Our political parties appear unconscious of India's needs, or of the cancer that they have exacerbated if not engendered. J&K may burn, but the Rashtriya Janata Dal leader and Cabinet Minister plays Ministry-making in Jharkhand, the Samajwadi Party's stalwart is busy wrangling over seat-sharing in Uttar Pradesh, the BJP fishes for its best election issue, the ruling parties are equally concerned to salvage what they can politically. Some leaders show a blithe insouisance that takes one's breath away.

All political leaders cannot devote all their time to one issue, howsoever vital it may be. But they also cannot leave it all to the handful of hugely overworked Ministers and officials actually coping with it; surely we are entitled to see a more concerted national involvement, committed to our basic national interest — unity. The government has given up seeking the cooperation of the opposition parties, and both sides blame each other of being uncooperative. But what are the various parties contributing towards finding a solution? Where are the elder statesmen who were previously available to dampen fires, acting above party lines? The most talkative people on earth do not know how to talk to each other.

Another colonial canard 

We seem bent on proving another colonial canard — that we do not know how to govern ourselves. True, we have achieved an extraordinary level of success: our democratisation is unique, in rapidity, extent and in comprehending unparalleled diversities. True, too, that our natural talents are achieving economic leaps. But, inequalities apart, economics is not enough: "India Shining" cannot save us from the growing challenges of democratisation. The world over, any group that is conscious of a distinctive cultural identity — be it based on language, religion, race or region — tends to seek a distinctive political identity. Till now we have accommodated such urges impressively. The rampant rise of exclusion mortally threatens our success. 

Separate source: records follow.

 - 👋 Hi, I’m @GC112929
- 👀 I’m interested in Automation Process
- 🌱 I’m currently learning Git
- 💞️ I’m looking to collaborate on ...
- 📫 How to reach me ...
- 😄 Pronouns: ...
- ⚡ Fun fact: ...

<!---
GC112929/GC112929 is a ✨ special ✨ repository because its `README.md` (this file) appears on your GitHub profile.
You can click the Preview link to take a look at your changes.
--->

Let us face the facts. Many peoples of Kashmir were never happy to be a part of India; they long acquiesced for lack of choice, for mistrust of the other claimant to their loyalties, for hopes of an acceptable future with India. Just a few weeks ago we could believe we had restored those hopes. Can we still do so? Seeing anti-Indian slogans easily arouses resentments against all the people: the whole tragic fallout from Partition was the feeling that those who wanted Pakistan could go away there. We have always resisted that. For years all concerned have known the real framework within which Kashmiri aspirations can be accommodated. Even the BJP had espoused solutions based on 'Kashmiriyat' and 'insaniyat.' Delhi never moved further, under any government, because of the small-minded politics that undermined the political will. Instead of shocking the politicians into a sense of national challenge, events in J&K are provoking politics as worse than usual.

The ideal of India that led to Independence was an inspiring one. It is hard to sustain such a "first fine careless rapture," but we have virtually dispelled it. Not just in J&K but in too many other parts the sense of India has lost ground to the sense of some lesser identity. That greater attachment can only be revived, as it must, if our political leaders lead the revival. Of course they have to think of winning elections. But there are, say, half a dozen key issues (J&K, the northeast, securing our borders, fighting terrorism, other law and order needs, reforming the administration, quick access to fair justice, more problematically but still possibly, economic reforms, to name the most pressing ones) on which they can form a national consensus. Without such a sense of national purpose our very future — including their beloved elections — is in jeopardy. With it they would be generating respect for our unity, for our capacity to manage our affairs — maybe even for themselves.

(The author is a former Indian Ambassador to Pakistan, China and the United States, and was Secretary in the Ministry of External Affairs.)